Seeing the wire at atomic resolution
The structural work was carried out at SickKids' Nanoscale Biomedical Imaging Facility. Dr. John Rubinstein, Senior Scientist in the Molecular Medicine program and senior author on the study, led the effort alongside first author Gautier Courbon, a PhD candidate in the Rubinstein Lab.
The cryo-electron microscopy images revealed EtfD's architecture in enough detail to identify where potential drug molecules might bind. That kind of atomic-level map is essential for rational drug design - rather than testing compounds blindly, researchers can now look for molecules shaped to fit specific pockets on the protein's surface.
But a structure alone is not enough. To test whether a candidate drug actually blocks EtfD, you need a way to measure the protein's activity. That is where Courbon's second contribution comes in. The biochemical assay he developed allows researchers to watch EtfD work in real time, seeing precisely when the electron transfer pathway is active and when it is shut down.
From structure to screening
The combination of structure and assay creates what amounts to a starter kit for drug discovery. EtfD had been proposed as a promising drug target before - notably by co-authors Drs. Sabine Ehrt and Dirk Schnappinger at Weill Cornell Medicine - but without a functional assay, there was no practical way to screen inhibitors against it.
Early collaborative work with the SPARC Drug Discovery Facility is already underway. The plan is to test libraries of potential compounds that could block EtfD, looking for molecules that shut down the electron wire without interfering with human metabolism.
The appeal of this target goes beyond novelty. If a drug could cut off lipid-based energy production during the dormant phase, it might dramatically shorten treatment times. Current regimens are long precisely because the bacterium hunkers down in its fat-feeding state and waits out the antibiotic assault. A compound that disrupts that dormancy could make existing antibiotics more effective, potentially reducing treatment from months to weeks.
Mouse models and the road ahead
There are important caveats. This work is structural and biochemical - it establishes a target and provides tools, but no drug candidates have been tested in animal models yet, let alone in humans. The path from a validated target to an approved drug typically takes a decade or more, and most candidates fail along the way.
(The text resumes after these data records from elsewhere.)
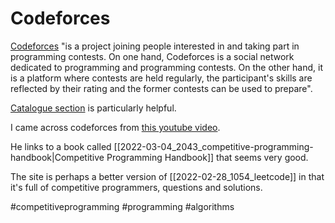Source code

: # Codeforces

[Codeforces](https://codeforces.com) "is a project joining people interested in and taking part in programming contests. On one hand, Codeforces is a social network dedicated to programming and programming contests. On the other hand, it is a platform where contests are held regularly, the participant's skills are reflected by their rating and the former contests can be used to prepare".

[Catalogue section](https://codeforces.com/catalog) is particularly helpful.

I came across codeforces from [this youtube video](https://www.youtube.com/watch?v=xAeiXy8-9Y8).

He links to a book called [[2022-03-04_2043_competitive-programming-handbook|Competitive Programming Handbook]] that seems very good.

The site is perhaps a better version of [[2022-02-28_1054_leetcode]] in that it's full of competitive programmers, questions and solutions.

#competitiveprogramming
#programming
#algorithms

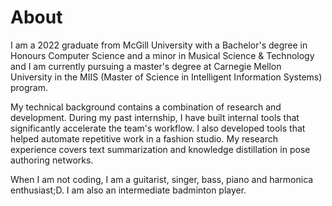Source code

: # About
I am a 2022 graduate from McGill University with a Bachelor's degree in Honours Computer Science and a minor in Musical Science & Technology and I am currently pursuing a master's degree at Carnegie Mellon University in the MIIS (Master of Science in Intelligent Information Systems) program. 

My technical background contains a combination of research and development. During my past internship, I have built internal tools that significantly accelerate the team's workflow. I also developed tools that helped automate repetitive work in a fashion studio. My research experience covers text summarization and knowledge distillation in pose authoring networks.

When I am not coding, I am a guitarist, singer, bass, piano and harmonica enthusiast;D. I am also an intermediate badminton player.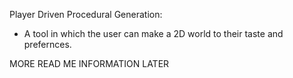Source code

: Player Driven Procedural Generation:
- A tool in which the user can make a 2D world to their taste and prefernces.

MORE READ ME INFORMATION LATER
The rise of drug-resistant TB strains adds urgency but also complexity. Any new drug would need to work against resistant bacteria, not just the standard strains. Whether EtfD inhibitors can clear that bar remains an open question.
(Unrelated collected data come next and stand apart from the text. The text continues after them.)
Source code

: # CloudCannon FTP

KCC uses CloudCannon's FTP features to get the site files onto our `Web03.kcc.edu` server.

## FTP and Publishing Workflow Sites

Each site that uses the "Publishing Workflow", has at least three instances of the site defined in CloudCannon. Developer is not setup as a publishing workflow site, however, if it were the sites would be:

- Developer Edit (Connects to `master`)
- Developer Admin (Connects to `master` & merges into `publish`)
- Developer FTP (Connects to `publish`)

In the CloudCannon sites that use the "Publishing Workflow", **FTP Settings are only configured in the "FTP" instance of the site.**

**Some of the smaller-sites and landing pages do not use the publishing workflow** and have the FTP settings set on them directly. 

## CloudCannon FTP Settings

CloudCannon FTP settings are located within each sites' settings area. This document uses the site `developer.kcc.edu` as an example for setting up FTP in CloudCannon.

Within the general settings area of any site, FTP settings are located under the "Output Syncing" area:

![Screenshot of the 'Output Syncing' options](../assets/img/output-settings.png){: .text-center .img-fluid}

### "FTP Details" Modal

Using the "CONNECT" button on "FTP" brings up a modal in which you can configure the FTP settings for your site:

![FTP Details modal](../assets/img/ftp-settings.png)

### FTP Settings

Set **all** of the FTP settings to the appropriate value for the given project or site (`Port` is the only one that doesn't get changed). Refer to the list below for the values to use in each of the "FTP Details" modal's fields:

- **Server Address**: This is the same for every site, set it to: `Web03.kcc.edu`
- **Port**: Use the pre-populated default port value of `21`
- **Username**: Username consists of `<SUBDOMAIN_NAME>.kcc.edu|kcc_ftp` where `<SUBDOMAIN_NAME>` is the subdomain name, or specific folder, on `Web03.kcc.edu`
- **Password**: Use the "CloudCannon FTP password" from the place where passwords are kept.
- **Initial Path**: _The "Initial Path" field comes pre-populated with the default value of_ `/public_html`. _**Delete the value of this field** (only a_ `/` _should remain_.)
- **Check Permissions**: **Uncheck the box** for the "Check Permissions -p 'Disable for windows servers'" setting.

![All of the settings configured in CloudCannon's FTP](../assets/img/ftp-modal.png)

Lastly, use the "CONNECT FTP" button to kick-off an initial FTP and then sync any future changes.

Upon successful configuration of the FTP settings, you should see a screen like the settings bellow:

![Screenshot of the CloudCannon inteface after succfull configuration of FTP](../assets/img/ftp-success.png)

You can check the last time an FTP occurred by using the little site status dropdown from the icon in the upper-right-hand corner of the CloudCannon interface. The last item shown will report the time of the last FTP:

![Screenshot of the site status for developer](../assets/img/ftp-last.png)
Still, the significance of having both a high-resolution structure and a functional assay for a previously intractable target should not be understated. Many promising TB drug targets have stalled precisely because researchers lacked one or both of these tools.
A disease that demands new approaches
TB has plagued humanity for millennia. The bacterium's genome reveals evidence of co-evolution with human populations stretching back tens of thousands of years. Modern antibiotics pushed mortality rates down dramatically in the mid-20th century, but progress has plateaued. The current standard of care - a four-drug cocktail taken for six months or more - has barely changed since the 1980s.
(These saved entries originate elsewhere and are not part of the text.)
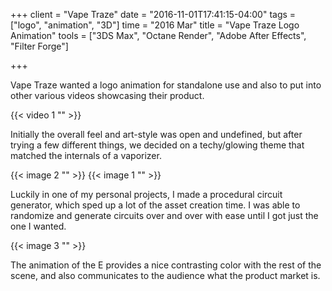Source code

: +++
client = "Vape Traze"
date = "2016-11-01T17:41:15-04:00"
tags = ["logo", "animation", "3D"]
time = "2016 Mar"
title = "Vape Traze Logo Animation"
tools = ["3DS Max", "Octane Render", "Adobe After Effects", "Filter Forge"]

+++

Vape Traze wanted a logo animation for standalone use and also to put into other various videos showcasing their product.

{{< video 1 "" >}}

Initially the overall feel and art-style was open and undefined, but after trying a few different things, we decided on a techy/glowing theme that matched the internals of a vaporizer.

{{< image 2 "" >}}
{{< image 1 "" >}}

Luckily in one of my personal projects, I made a procedural circuit generator, which sped up a lot of the asset creation time. I was able to randomize and generate circuits over and over with ease until I got just the one I wanted.

{{< image 3 "" >}}

The animation of the E provides a nice contrasting color with the rest of the scene, and also communicates to the audience what the product market is.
Meanwhile, multidrug-resistant and extensively drug-resistant strains are spreading, particularly in sub-Saharan Africa and Southeast Asia. The World Health Organization estimated in 2024 that roughly 400,000 people developed multidrug-resistant TB in a single year.
Against that backdrop, EtfD represents a genuinely new angle of attack. Rather than targeting the bacterium's growth machinery - the strategy behind most existing antibiotics - it targets the metabolic adaptation that allows the bacterium to survive when growth slows down. That is a fundamentally different approach, and one that could complement rather than compete with existing treatments.
The study was published in The EMBO Journal and funded by the Canadian Institutes of Health Research (CIHR).